In September 2017, SECC changed the structure of its evening Language classes for newcomers. This new model incorporated more volunteer tutors to lead small group sessions. The time commitment for this new position at one evening per week for a four-month time period was a deterrent to some volunteers. The first person to step forward to assist was Marjolein, and she wanted to help all three nights.
When asked why she chose to volunteer with SECC, Marjolein replied, “I chose to be a volunteer because I wanted to add a dimension to my life where I could be of service to others that I could identify with. I am of the opinion that everyone in retirement should take a course, teach or tutor. It’s a time to pay it forward and put back into society a helping hand to those who need it.”
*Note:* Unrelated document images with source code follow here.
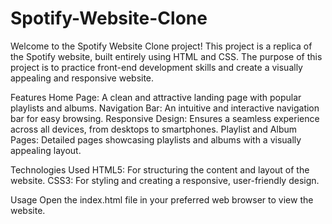 # Spotify-Website-Clone
Welcome to the Spotify Website Clone project! This project is a replica of the Spotify website, built entirely using HTML and CSS. The purpose of this project is to practice front-end development skills and create a visually appealing and responsive website.

Features
Home Page: A clean and attractive landing page with popular playlists and albums.
Navigation Bar: An intuitive and interactive navigation bar for easy browsing.
Responsive Design: Ensures a seamless experience across all devices, from desktops to smartphones.
Playlist and Album Pages: Detailed pages showcasing playlists and albums with a visually appealing layout.

Technologies Used
HTML5: For structuring the content and layout of the website.
CSS3: For styling and creating a responsive, user-friendly design.

Usage
Open the index.html file in your preferred web browser to view the website.

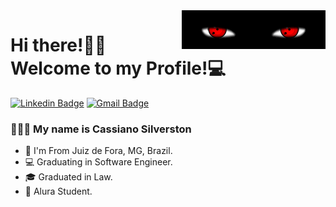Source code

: <img src = "banner.gif" width = "230px" align = "right">

# Hi there!👋🏾 Welcome to my Profile!💻

[![Linkedin Badge](https://img.shields.io/badge/-LinkedIn-blue?style=for-the-badge&logo=Linkedin&logoColor=white&link=https://www.linkedin.com/in/leonardo-luis-de-vargas/)](https://www.linkedin.com/in/cassiano-silverston/)
[![Gmail Badge](https://img.shields.io/badge/-Gmail-c14438?style=for-the-badge&logo=Gmail&logoColor=white&link=mailto:leu1607@gmail.com)](mailto:cassiano.silverston@gmail.com)

### 👨🏾‍💻 My name is Cassiano Silverston 

-  📌 I'm From Juiz de Fora, MG, Brazil.
-  💻 Graduating in Software Engineer.
-  🎓 Graduated in Law.
-  🚀 Alura Student.

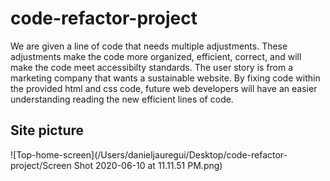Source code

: # code-refactor-project
We are given a line of code that needs multiple adjustments. These adjustments make the code more organized, efficient, correct, and will make the code meet accessibilty standards. The user story is from a marketing company that wants a sustainable website. By fixing code within the provided html and css code, future web developers will have an easier understanding reading the new efficient lines of code.

## Site picture

![Top-home-screen](/Users/danieljauregui/Desktop/code-refactor-project/Screen Shot 2020-06-10 at 11.11.51 PM.png)

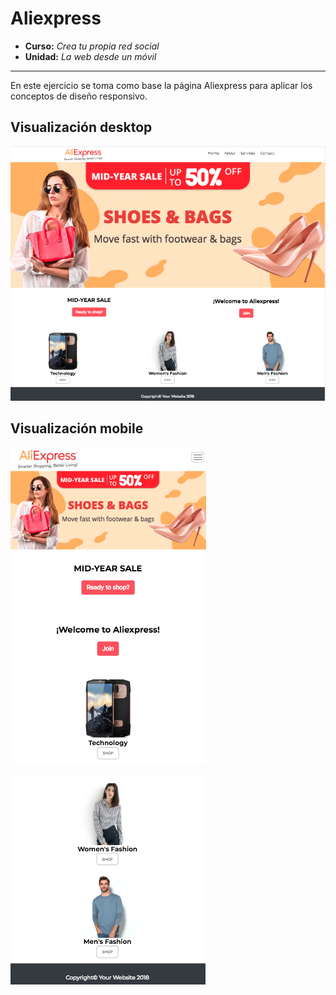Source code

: # Aliexpress

* **Curso:** _Crea tu propia red social_
* **Unidad:** _La web desde un móvil_

***

En este ejercicio se toma como base la página Aliexpress para aplicar los conceptos de diseño responsivo.

## Visualización desktop
![Página Aliexpress Reto](assets/images/aliexpress.png)

## Visualización mobile
![Página Aliexpress Reto](assets/images/mobile1.png)

![Página Aliexpress Reto](assets/images/mobile2.png)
The connection between Marjolein and her students was instant. The adult students from a variety of backgrounds appreciate the time and hard work that she puts into helping them learn English. Marjolein says, “It is so rewarding and energizing to see the progress “my” students are making, not just in their language skills, but also the greater confidence they exude in their interactions as they develop. I so admire all of these students that after a day of work and family responsibilities they come to school 3 nights a week and try their best to improve their English language skills. All these people have a story to tell; the sacrifice and personal struggles they went through to come to Canada, to work here, to raise their families here and in some cases rebuild their lives. They all want to contribute to our society in a meaningful way. As an immigrant myself, I can relate to some of the daily challenges they face not just from the language perspective, but also in basic daily activities. What is easy and obvious to others can be a real struggle and source of anxiety for new immigrants – ordering a coffee in a Tim Hortons, registering your kids in school, your child’s first school birthday party, applying for a job, mapping out a bus route or doing your taxes. I am humbled by the perseverance of their efforts. The appreciation and support I receive from the SECC staff are very motivating. I am grateful for the opportunity to be part of something so important and meaningful.”
The new class structure has flourished thanks to the volunteers. In January, Marjolein and the other tutors committed to another four months of teaching to see their students through their school year. The strength of the program lies in time and dedication that the tutors put in. As an organization, we are lucky to have volunteers like Marjolein working with us to help people and improve lives in our community.